I'm asking because I think there is a possibility in the future that Die Linke will have to be invited to the governing coalition after a federal election in Germany.

I can’t speak for German schoolbooks, but the Weimar Republic and Hitler’s rise to power is an optional topic in the British GCSE history syllabus. The 1918-1921 period is taught from an “Ebert good” perspective and is fairly both-sidesist about the Kapp and Spartakist putsches. There isn’t enough time to cover the Weimar era political parties in any detail, so the only thing that comes up about the KPD is that they wouldn’t support an anti-NSDAP coalition government when it would have made a difference.

Based on the reading around the course I did, this is consistent with the consensus of English-language historians who are not writing explicitly pro-communist history.

That's actually pleasantly surprising.

I'm not clear on what you mean by right-wing interpretations or examinations. Please clarify.

I'll give it a shot.

As far as I can tell, the rightist view was that Communists are the enemies of the German nation, which they explicitly wanted to dissolve together with all others, agents of chaos and degeneracy, with Jews overrepresented, and had to be fought by the means the German state still had on hand, which were the Freikorps (officers' detachments) and nothing else i.e. the struggle of the Freikorps was legitimate.

With respect to the KPD, the predominant criticism against them is, as far as I can tell, that their actions were a necessary (but not solely sufficient) prerequisite of the Nazi seizure of power. Also, their "anti-fascist action" was 1. a farce (as they considered Social Democrats and all right-wing parties to be fascists) 2. counterproductive (as it played into the hands of Nazis).

Honestly, that's largely too academic for it to feature at all in public discourse. The vast majority of Germans will discuss these topics exactly once - in school - and never think about them again. And in school during my time the narrative was one of good versus evil, i.e., SPD and associates against NSDAP and nazi collaborators. Jewish representation wasn't a topic at all, Jews were simply the sacred cows of victimhood. Nitty-gritty details like actual uprisings, socialist republics, street fighting, Freikorps were ignored altogether.

Modern retellings of the entire era in Germany really, really don't manage to be anything other than extremely moralizing condemnations of anything associated with the nazis - anything from conservatives to nationhood to the military to Germany as a whole. Documentaries, public speeches, museum exhibits, doesn't matter. The Weimar Republic - all of it - is in most contexts nothing more than story about how the nazis came to power, and everyone likes to not think about it.

So I guess strictly speaking what you wrote is wrongthink, but it's also a non-topic in general.

Not much to add (maybe later, or if there is a question I can actually speak to), but I just wanted to confirm what Southkraut said here.
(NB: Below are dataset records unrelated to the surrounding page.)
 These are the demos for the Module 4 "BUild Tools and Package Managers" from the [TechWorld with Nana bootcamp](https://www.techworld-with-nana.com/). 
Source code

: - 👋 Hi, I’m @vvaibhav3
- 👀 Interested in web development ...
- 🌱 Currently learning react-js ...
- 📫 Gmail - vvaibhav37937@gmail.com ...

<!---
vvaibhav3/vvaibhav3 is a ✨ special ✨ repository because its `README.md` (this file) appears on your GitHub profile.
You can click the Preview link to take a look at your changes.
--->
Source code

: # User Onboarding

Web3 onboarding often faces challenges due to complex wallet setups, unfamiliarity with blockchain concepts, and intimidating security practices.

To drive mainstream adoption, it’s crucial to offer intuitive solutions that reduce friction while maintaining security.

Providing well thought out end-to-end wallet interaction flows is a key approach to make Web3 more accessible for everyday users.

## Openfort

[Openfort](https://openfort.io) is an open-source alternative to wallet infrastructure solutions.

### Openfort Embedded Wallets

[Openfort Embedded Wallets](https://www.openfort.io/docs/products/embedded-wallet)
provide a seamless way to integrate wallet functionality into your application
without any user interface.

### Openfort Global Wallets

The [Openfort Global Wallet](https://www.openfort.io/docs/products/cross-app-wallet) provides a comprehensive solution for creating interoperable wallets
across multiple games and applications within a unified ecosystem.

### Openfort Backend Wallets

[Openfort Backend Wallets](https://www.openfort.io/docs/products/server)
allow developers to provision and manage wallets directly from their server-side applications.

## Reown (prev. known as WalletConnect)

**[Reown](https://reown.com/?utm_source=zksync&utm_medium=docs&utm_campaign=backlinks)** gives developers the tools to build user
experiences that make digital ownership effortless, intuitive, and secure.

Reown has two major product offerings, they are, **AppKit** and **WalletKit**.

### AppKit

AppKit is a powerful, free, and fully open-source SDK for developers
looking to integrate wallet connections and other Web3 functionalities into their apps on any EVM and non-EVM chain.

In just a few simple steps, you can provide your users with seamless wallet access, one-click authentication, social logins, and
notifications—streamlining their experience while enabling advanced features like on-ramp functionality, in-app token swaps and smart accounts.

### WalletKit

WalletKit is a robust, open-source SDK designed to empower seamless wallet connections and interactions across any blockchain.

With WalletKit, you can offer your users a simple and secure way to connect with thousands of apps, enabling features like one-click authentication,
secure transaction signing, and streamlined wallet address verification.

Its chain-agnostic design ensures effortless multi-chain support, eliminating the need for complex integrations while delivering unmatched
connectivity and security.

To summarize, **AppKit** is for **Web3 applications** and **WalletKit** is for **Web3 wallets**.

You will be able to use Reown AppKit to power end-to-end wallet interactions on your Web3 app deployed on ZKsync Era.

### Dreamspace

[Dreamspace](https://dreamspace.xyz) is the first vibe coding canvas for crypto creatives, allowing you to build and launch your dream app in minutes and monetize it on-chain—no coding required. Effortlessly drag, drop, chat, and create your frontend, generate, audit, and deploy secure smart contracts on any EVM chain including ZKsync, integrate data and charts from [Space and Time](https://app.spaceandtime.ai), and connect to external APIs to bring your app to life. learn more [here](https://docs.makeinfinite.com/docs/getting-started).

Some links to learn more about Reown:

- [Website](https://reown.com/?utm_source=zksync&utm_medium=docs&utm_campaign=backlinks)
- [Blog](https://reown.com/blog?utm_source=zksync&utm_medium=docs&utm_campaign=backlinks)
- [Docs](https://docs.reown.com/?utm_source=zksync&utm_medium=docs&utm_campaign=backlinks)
It matches my own experience in German schools to a t.

I'll have to say I'm somewhat surprised. (Not regarding the part about Jewish sacred cows though, that's for sure.) One a scale of 1-10, my surprise is maybe level 3 or 4. After all, the 1918-21 period was crucial for the entire German nation, no matter how we slice it. Nationhood itself was at stake. But again, I'm not that surprised that awareness of this is basically suppressed.

(For example, I once came across descriptions about the Ruhr Uprising of 1920, which I actually never heard anything about before, and later found that only rather scant information is available about this even in German, even though this event had clear long-term political ramifications; also, the numerous leftist victims of the uprising's suppression by the Freikorps only actually have one obscure monument dedicated to them in Hagen, which I guess even local antifa never visit. And the monument dedicated to the suppressors actually still stands in Essen!)

But anyway, portraying the SPD as the gread force of good against the Nazis? Really? That's almost comical, consider just how useless that party actually was (and have always been), on balance, when it came to actually ever reaching its stated aims. Zentrum was arguably a much more serious opponent of the Nazis.